Bei Pennabilli trafen wir wieder auf die Nr. 258 der wir dann auch bis Sansepolcro folgten. Eine herrliche Straße die sich auf einem Höhenrücken windet und uns eine "Spitzenkurve" nach der anderen beschert. Kurz vor Sansepolcro öffnet sich der Blick ins Tal und auf die kleine Stadt in der wir unser Quartier schon bestellt haben. Sansepolcro liegt genau an der Grenze zu den Marken, noch in der Toskana, sehr beschaulich und italienisch.

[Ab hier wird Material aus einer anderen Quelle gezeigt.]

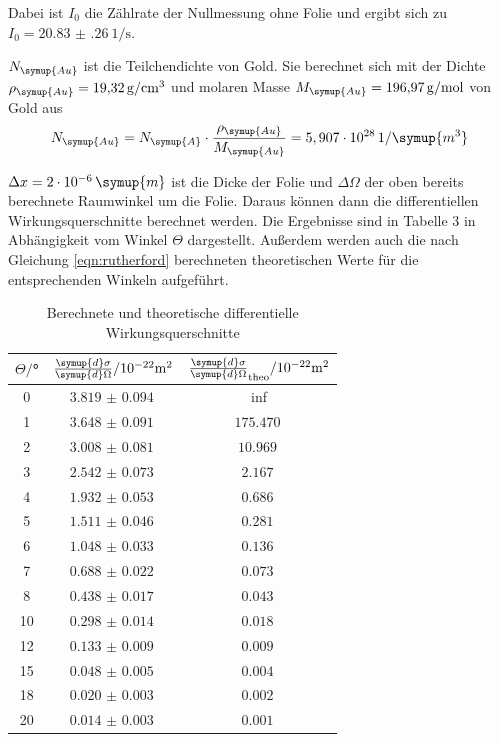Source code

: Dabei ist $I_0$ die Zählrate der Nullmessung ohne Folie und ergibt sich zu $I_0 =\SI{20.83(26)}{1\per\second}$.

$N_\symup{Au}$ ist die Teilchendichte von Gold. Sie berechnet sich mit der Dichte
$\rho_\symup{Au} = \SI{19.32}{\gram\per\centi\meter^3}$ \cite{sample} und molaren Masse $M_\symup{Au} = \SI{196.97}{\gram\per\mol}$ \cite{sample}
von Gold aus
\begin{equation}
  N_\symup{Au} = N_\symup{A} \cdot \frac{\rho_\symup{Au}}{M_\symup{Au}} = 5,907 \cdot 10^{28} \, 1/\symup{m^3}
  \label{eqn:teilchendichte}
\end{equation}


$\Delta x = 2 \cdot 10^{-6} \, \symup{m}$ ist die Dicke der Folie und $\Delta \Omega$
der oben bereits berechnete Raumwinkel um die Folie. Daraus können dann die
differentiellen Wirkungsquerschnitte berechnet werden. Die Ergebnisse sind in Tabelle 3
in Abhängigkeit vom Winkel $\Theta$ dargestellt. Außerdem werden auch die nach
Gleichung \ref{eqn:rutherford} berechneten theoretischen Werte für die entsprechenden
Winkeln aufgeführt.


\begin{table}[H]
  \centering
  \caption{Berechnete und theoretische differentielle Wirkungsquerschnitte}
  \label{tab:Parameter}
  \begin{tabular}{c c c}
    \toprule
    $\Theta/$° & $\frac{\symup{d}\sigma}{\symup{d}\Omega}/ \mathrm{10^{-22}m^2}$ & $\frac{\symup{d}\sigma}{\symup{d}\Omega}_{\mathrm{theo}}/ \mathrm{10^{-22}m^2}$ \\
    \midrule
     0  &  $\SI{3.819(94)}{}$ & inf \\
     1  &  $\SI{3.648(91)}{}$ & $\SI{175.470}{}$ \\
     2  &  $\SI{3.008(81)}{}$ & $\SI{10.969}{}$ \\
     3  &  $\SI{2.542(73)}{}$ & $\SI{2.167}{}$ \\
     4  &  $\SI{1.932(53)}{}$ & $\SI{0.686}{}$ \\
     5  &  $\SI{1.511(46)}{}$ & $\SI{0.281}{}$ \\
     6  &  $\SI{1.048(33)}{}$ & $\SI{0.136}{}$ \\
     7  &  $\SI{0.688(22)}{}$ & $\SI{0.073}{}$\\
     8  &  $\SI{0.438(17)}{}$ & $\SI{0.043}{}$\\
    10  &  $\SI{0.298(14)}{}$ & $\SI{0.018}{}$\\
    12  &  $\SI{0.133(9)}{}$  & $\SI{0.009}{}$\\
    15  &  $\SI{0.048(5)}{}$  & $\SI{0.004}{}$\\
    18  &  $\SI{0.020(3)}{}$  & $\SI{0.002}{}$\\
    20  &  $\SI{0.014(3)}{}$  & $\SI{0.001}{}$\\
      \bottomrule
  \end{tabular}
\end{table}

Mit Hilfe einer kleinen Skizze, die uns die junge Wirtin vom Fiorentino, gefaxt hatte, fanden wir ganz leicht unsere Herberge, glücklich, daß wir den verlorenen Tag noch einigermaßen aufholen konnten. Als unsere Boxer in der Tiefgarage verstaut waren, wir uns zivilisiert hatten, wartete die nächste Überraschung auf uns. Diesmal aber positiv!

Das Fiorentino ist ein herrliches altes Lokal, stilvoll ohne gespreizt zu sein, hervorragend geführt ohne sauteuer zu sein, also genau das was meines Vaters Sohn immer sucht! Glück gehabt! Hier würden wir also die nächsten 3 Tage Station beziehen.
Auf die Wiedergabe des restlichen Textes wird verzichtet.